• _Aim of the exercise_: Please print each record exactly, omitting none of them.

• _Material for this exercise_:
◇ ◇ ◇ ◇

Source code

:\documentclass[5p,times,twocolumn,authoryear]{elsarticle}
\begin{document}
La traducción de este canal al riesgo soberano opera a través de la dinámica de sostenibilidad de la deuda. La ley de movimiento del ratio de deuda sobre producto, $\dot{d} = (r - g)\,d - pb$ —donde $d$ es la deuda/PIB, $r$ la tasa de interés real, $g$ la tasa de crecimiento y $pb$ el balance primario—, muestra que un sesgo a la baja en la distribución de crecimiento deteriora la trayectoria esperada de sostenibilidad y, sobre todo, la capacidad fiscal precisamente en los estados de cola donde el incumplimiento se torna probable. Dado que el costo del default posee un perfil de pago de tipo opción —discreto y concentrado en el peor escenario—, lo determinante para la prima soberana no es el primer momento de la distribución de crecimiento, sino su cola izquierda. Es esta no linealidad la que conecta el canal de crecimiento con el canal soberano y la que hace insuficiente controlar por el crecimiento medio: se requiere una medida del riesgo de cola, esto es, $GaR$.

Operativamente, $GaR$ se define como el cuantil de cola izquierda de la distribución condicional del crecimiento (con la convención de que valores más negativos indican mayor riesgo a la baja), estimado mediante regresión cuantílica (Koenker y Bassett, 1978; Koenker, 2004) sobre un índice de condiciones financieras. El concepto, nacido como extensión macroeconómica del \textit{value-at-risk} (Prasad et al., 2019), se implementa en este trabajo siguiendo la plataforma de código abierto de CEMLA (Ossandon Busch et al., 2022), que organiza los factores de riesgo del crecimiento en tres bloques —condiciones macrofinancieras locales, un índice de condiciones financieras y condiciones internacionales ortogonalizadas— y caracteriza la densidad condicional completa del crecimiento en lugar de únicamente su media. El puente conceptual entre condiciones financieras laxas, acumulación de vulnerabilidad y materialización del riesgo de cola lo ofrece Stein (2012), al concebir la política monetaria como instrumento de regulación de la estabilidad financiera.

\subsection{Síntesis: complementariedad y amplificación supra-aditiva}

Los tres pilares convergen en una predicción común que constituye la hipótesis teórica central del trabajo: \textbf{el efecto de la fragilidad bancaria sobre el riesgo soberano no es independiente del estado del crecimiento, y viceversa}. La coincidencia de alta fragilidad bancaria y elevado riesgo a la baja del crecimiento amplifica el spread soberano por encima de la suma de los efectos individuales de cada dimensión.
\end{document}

◇ ◇ ◇ ◇

• _Solution_:
Source code

:\documentclass[5p,times,twocolumn,authoryear]{elsarticle}
\begin{document}
La traducción de este canal al riesgo soberano opera a través de la dinámica de sostenibilidad de la deuda. La ley de movimiento del ratio de deuda sobre producto, $\dot{d} = (r - g)\,d - pb$ —donde $d$ es la deuda/PIB, $r$ la tasa de interés real, $g$ la tasa de crecimiento y $pb$ el balance primario—, muestra que un sesgo a la baja en la distribución de crecimiento deteriora la trayectoria esperada de sostenibilidad y, sobre todo, la capacidad fiscal precisamente en los estados de cola donde el incumplimiento se torna probable. Dado que el costo del default posee un perfil de pago de tipo opción —discreto y concentrado en el peor escenario—, lo determinante para la prima soberana no es el primer momento de la distribución de crecimiento, sino su cola izquierda. Es esta no linealidad la que conecta el canal de crecimiento con el canal soberano y la que hace insuficiente controlar por el crecimiento medio: se requiere una medida del riesgo de cola, esto es, $GaR$.

Operativamente, $GaR$ se define como el cuantil de cola izquierda de la distribución condicional del crecimiento (con la convención de que valores más negativos indican mayor riesgo a la baja), estimado mediante regresión cuantílica (Koenker y Bassett, 1978; Koenker, 2004) sobre un índice de condiciones financieras. El concepto, nacido como extensión macroeconómica del \textit{value-at-risk} (Prasad et al., 2019), se implementa en este trabajo siguiendo la plataforma de código abierto de CEMLA (Ossandon Busch et al., 2022), que organiza los factores de riesgo del crecimiento en tres bloques —condiciones macrofinancieras locales, un índice de condiciones financieras y condiciones internacionales ortogonalizadas— y caracteriza la densidad condicional completa del crecimiento en lugar de únicamente su media. El puente conceptual entre condiciones financieras laxas, acumulación de vulnerabilidad y materialización del riesgo de cola lo ofrece Stein (2012), al concebir la política monetaria como instrumento de regulación de la estabilidad financiera.

\subsection{Síntesis: complementariedad y amplificación supra-aditiva}

Los tres pilares convergen en una predicción común que constituye la hipótesis teórica central del trabajo: \textbf{el efecto de la fragilidad bancaria sobre el riesgo soberano no es independiente del estado del crecimiento, y viceversa}. La coincidencia de alta fragilidad bancaria y elevado riesgo a la baja del crecimiento amplifica el spread soberano por encima de la suma de los efectos individuales de cada dimensión.
\end{document}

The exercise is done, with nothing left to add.